## Work to be completed
In full and without alteration, print the entries.

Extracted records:
== Segment start ==

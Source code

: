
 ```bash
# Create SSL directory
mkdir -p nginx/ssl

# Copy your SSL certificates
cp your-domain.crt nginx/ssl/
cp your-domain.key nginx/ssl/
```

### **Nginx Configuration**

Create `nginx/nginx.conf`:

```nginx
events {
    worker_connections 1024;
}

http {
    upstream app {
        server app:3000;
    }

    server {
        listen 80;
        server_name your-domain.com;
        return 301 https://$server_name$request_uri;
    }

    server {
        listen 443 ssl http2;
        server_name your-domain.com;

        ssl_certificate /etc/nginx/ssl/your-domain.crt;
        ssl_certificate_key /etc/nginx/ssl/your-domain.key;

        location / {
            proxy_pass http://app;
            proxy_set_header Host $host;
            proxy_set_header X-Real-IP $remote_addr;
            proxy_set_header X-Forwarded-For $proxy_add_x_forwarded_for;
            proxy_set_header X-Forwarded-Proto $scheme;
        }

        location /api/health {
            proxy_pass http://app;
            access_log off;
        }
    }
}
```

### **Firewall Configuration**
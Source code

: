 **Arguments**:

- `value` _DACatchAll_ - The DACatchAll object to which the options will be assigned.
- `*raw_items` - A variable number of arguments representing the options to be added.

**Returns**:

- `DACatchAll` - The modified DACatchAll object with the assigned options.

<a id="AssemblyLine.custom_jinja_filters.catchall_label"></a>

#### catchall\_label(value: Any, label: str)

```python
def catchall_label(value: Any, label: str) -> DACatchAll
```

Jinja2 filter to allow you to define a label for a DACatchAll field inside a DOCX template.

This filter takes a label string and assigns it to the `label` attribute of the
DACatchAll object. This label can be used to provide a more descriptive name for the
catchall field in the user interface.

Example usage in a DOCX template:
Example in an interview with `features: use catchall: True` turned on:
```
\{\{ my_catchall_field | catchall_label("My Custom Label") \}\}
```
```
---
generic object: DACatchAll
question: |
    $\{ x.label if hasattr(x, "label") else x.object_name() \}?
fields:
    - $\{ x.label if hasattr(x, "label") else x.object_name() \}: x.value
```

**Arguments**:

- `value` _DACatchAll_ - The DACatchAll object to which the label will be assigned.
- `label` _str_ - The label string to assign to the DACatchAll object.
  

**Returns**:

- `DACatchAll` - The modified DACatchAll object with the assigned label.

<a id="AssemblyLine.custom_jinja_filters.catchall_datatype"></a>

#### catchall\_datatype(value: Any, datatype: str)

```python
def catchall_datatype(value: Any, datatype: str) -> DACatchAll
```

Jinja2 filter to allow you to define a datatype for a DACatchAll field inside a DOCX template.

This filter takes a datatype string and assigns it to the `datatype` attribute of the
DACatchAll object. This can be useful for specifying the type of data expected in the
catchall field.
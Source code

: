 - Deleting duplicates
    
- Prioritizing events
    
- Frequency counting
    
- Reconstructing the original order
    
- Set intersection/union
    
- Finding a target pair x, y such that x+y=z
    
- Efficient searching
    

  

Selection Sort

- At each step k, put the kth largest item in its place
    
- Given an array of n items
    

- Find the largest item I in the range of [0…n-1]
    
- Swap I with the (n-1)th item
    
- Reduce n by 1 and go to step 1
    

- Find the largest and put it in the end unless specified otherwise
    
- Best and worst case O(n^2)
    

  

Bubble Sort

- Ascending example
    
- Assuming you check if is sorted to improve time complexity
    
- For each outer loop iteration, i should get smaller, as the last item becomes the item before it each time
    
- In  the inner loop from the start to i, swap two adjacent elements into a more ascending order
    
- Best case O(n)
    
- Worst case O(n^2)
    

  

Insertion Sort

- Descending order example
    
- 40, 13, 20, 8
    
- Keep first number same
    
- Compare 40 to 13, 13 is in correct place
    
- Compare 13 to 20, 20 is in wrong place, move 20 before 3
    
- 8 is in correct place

== Segment end ==

## Answer to this task
Source code

:
 ```bash
# Create SSL directory
mkdir -p nginx/ssl

# Copy your SSL certificates
cp your-domain.crt nginx/ssl/
cp your-domain.key nginx/ssl/
```

### **Nginx Configuration**

Create `nginx/nginx.conf`:

```nginx
events {
    worker_connections 1024;
}

http {
    upstream app {
        server app:3000;
    }

    server {
        listen 80;
        server_name your-domain.com;
        return 301 https://$server_name$request_uri;
    }

    server {
        listen 443 ssl http2;
        server_name your-domain.com;

        ssl_certificate /etc/nginx/ssl/your-domain.crt;
        ssl_certificate_key /etc/nginx/ssl/your-domain.key;

        location / {
            proxy_pass http://app;
            proxy_set_header Host $host;
            proxy_set_header X-Real-IP $remote_addr;
            proxy_set_header X-Forwarded-For $proxy_add_x_forwarded_for;
            proxy_set_header X-Forwarded-Proto $scheme;
        }

        location /api/health {
            proxy_pass http://app;
            access_log off;
        }
    }
}
```

### **Firewall Configuration**
Source code

: **Arguments**:

- `value` _DACatchAll_ - The DACatchAll object to which the options will be assigned.
- `*raw_items` - A variable number of arguments representing the options to be added.

**Returns**:

- `DACatchAll` - The modified DACatchAll object with the assigned options.

<a id="AssemblyLine.custom_jinja_filters.catchall_label"></a>

#### catchall\_label(value: Any, label: str)

```python
def catchall_label(value: Any, label: str) -> DACatchAll
```

Jinja2 filter to allow you to define a label for a DACatchAll field inside a DOCX template.

This filter takes a label string and assigns it to the `label` attribute of the
DACatchAll object. This label can be used to provide a more descriptive name for the
catchall field in the user interface.

Example usage in a DOCX template:
Example in an interview with `features: use catchall: True` turned on:
```
\{\{ my_catchall_field | catchall_label("My Custom Label") \}\}
```
```
---
generic object: DACatchAll
question: |
    $\{ x.label if hasattr(x, "label") else x.object_name() \}?
fields:
    - $\{ x.label if hasattr(x, "label") else x.object_name() \}: x.value
```

**Arguments**:

- `value` _DACatchAll_ - The DACatchAll object to which the label will be assigned.
- `label` _str_ - The label string to assign to the DACatchAll object.
  

**Returns**:

- `DACatchAll` - The modified DACatchAll object with the assigned label.

<a id="AssemblyLine.custom_jinja_filters.catchall_datatype"></a>

#### catchall\_datatype(value: Any, datatype: str)

```python
def catchall_datatype(value: Any, datatype: str) -> DACatchAll
```

Jinja2 filter to allow you to define a datatype for a DACatchAll field inside a DOCX template.

This filter takes a datatype string and assigns it to the `datatype` attribute of the
DACatchAll object. This can be useful for specifying the type of data expected in the
catchall field.
Source code

: - Deleting duplicates
    
- Prioritizing events
    
- Frequency counting
    
- Reconstructing the original order
    
- Set intersection/union
    
- Finding a target pair x, y such that x+y=z
    
- Efficient searching
    

  

Selection Sort

- At each step k, put the kth largest item in its place
    
- Given an array of n items
    

- Find the largest item I in the range of [0…n-1]
    
- Swap I with the (n-1)th item
    
- Reduce n by 1 and go to step 1
    

- Find the largest and put it in the end unless specified otherwise
    
- Best and worst case O(n^2)
    

  

Bubble Sort

- Ascending example
    
- Assuming you check if is sorted to improve time complexity
    
- For each outer loop iteration, i should get smaller, as the last item becomes the item before it each time
    
- In  the inner loop from the start to i, swap two adjacent elements into a more ascending order
    
- Best case O(n)
    
- Worst case O(n^2)
    

  

Insertion Sort

- Descending order example
    
- 40, 13, 20, 8
    
- Keep first number same
    
- Compare 40 to 13, 13 is in correct place
    
- Compare 13 to 20, 20 is in wrong place, move 20 before 3
    
- 8 is in correct place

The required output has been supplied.